[Date Prev][Date Next][Thread Prev][Thread Next][Date Index][Thread Index]
Re: SSE Level 3 drop in gemm
Greetings!
R Clint Whaley <rwhaley@cs.utk.edu> writes:
> Camm,
>
> >I guess my problem is that make mmutstcase pre=c nb=?? mmrout=... only
> >compiles the kernel once, so that xsmmtst fails to link, with an
> >undefined reference to the bX routine.
>
> Ah, I see. The complex test is cmmutstcase, mmutstcase is the real only.
> The names are not well chosen, to say the least, but I've just not got
> around to cleaning them up. Page 15 of atlas_contrib.ps shows the procedure
> for complex tests . . .
>
Thanks Clint! That's it. Sorry, I should have read more carefully.
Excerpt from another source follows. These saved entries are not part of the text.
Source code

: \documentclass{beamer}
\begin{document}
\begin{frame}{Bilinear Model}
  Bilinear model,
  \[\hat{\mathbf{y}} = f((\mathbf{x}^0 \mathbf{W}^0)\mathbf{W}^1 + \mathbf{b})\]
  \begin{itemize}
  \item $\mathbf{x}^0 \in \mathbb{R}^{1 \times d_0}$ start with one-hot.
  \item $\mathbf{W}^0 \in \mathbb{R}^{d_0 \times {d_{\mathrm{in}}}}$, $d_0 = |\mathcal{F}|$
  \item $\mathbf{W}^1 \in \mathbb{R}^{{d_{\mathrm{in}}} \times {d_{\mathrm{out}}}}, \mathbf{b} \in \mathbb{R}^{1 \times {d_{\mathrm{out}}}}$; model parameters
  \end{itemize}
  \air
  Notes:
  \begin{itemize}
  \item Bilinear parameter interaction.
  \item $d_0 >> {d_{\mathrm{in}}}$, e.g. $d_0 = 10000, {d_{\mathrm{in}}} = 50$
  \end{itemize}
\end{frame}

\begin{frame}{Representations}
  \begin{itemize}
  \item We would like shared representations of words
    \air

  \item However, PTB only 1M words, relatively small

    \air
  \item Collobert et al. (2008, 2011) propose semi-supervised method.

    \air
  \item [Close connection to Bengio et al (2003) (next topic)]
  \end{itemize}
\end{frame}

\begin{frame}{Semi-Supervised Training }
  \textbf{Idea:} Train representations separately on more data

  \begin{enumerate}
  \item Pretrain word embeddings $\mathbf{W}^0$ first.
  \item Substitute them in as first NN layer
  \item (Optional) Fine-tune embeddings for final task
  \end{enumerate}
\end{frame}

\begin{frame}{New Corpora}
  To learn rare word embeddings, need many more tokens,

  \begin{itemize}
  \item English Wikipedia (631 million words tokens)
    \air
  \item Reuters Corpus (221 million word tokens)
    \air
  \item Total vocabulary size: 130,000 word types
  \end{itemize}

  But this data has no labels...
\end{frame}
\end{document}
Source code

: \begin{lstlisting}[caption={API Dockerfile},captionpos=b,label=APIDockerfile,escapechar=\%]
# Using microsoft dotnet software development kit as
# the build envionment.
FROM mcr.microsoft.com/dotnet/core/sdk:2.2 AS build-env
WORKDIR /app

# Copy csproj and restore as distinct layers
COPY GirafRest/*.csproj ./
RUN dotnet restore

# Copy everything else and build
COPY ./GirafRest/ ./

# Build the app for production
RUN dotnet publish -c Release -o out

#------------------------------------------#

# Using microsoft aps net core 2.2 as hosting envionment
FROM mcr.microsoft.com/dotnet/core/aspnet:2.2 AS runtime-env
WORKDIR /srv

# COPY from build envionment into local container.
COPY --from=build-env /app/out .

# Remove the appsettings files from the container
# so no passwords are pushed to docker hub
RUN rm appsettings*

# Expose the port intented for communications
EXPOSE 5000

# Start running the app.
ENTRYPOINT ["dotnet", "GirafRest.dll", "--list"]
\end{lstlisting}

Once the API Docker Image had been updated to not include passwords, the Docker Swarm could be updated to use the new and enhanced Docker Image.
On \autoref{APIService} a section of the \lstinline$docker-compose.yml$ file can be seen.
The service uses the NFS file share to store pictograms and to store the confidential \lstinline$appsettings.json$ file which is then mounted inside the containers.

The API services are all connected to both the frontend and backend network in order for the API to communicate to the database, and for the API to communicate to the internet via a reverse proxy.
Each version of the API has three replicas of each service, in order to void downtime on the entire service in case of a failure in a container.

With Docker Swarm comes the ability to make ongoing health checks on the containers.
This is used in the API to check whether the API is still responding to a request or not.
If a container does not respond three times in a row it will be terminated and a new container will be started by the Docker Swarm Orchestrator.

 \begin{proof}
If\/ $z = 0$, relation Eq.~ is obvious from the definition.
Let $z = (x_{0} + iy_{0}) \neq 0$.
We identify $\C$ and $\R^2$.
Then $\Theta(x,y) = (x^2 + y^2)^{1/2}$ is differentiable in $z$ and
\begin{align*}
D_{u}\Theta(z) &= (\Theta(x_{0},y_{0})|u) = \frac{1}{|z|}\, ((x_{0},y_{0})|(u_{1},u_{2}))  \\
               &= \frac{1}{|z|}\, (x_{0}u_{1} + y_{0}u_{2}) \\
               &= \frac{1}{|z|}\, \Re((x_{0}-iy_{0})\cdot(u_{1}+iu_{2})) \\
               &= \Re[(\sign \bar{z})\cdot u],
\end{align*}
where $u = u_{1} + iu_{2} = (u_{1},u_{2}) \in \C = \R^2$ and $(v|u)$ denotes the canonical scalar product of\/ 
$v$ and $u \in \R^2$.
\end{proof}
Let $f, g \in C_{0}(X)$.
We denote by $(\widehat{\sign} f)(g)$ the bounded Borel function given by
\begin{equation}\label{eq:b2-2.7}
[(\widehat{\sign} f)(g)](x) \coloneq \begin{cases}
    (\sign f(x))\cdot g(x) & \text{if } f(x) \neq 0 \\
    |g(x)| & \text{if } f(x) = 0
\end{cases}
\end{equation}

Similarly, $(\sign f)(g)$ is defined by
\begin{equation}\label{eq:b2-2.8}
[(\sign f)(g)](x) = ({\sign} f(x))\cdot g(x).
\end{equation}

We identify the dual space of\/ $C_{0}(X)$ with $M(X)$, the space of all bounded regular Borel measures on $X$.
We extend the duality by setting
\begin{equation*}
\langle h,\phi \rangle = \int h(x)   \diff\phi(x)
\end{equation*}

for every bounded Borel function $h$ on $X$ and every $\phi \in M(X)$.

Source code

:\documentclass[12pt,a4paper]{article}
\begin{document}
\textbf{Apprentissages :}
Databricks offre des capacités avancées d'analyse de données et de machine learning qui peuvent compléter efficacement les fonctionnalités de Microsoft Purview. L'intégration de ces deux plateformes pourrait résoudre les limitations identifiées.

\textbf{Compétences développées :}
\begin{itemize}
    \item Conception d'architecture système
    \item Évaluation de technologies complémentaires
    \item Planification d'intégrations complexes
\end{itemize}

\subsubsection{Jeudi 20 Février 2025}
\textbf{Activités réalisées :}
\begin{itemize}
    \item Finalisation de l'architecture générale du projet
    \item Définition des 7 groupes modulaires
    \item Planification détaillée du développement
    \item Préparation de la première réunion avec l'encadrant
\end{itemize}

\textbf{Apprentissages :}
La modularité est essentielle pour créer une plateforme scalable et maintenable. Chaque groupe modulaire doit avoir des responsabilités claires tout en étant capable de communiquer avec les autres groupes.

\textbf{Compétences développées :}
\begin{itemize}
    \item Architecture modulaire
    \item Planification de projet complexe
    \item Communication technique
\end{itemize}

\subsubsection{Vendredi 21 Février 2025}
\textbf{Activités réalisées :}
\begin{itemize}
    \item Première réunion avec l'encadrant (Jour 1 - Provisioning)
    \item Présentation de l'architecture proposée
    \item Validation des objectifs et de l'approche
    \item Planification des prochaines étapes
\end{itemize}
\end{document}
Kernel works real and complex.
Now I have a different issue. My kernel likes nb=56 the best. Atlas
standard likes nb=64. And this is what I get in sMMRES:
intech20:/mnt/i19/f/debian/mm/atlas/tmp/atlas-3.1.2D/tune/blas/gemm/Linux_fpic$ cat res/sMMRES
MULADD LAT NB MU NU KU FFTCH IFTCH NFTCH MFLOP
0 2 64 5 1 64 0 5 1 371.46
16
ATL_sgemm_SSE.c "CM"
1 1 64 2 2 64 0 4 1 617.61
At nb=56, the performance is just under 700.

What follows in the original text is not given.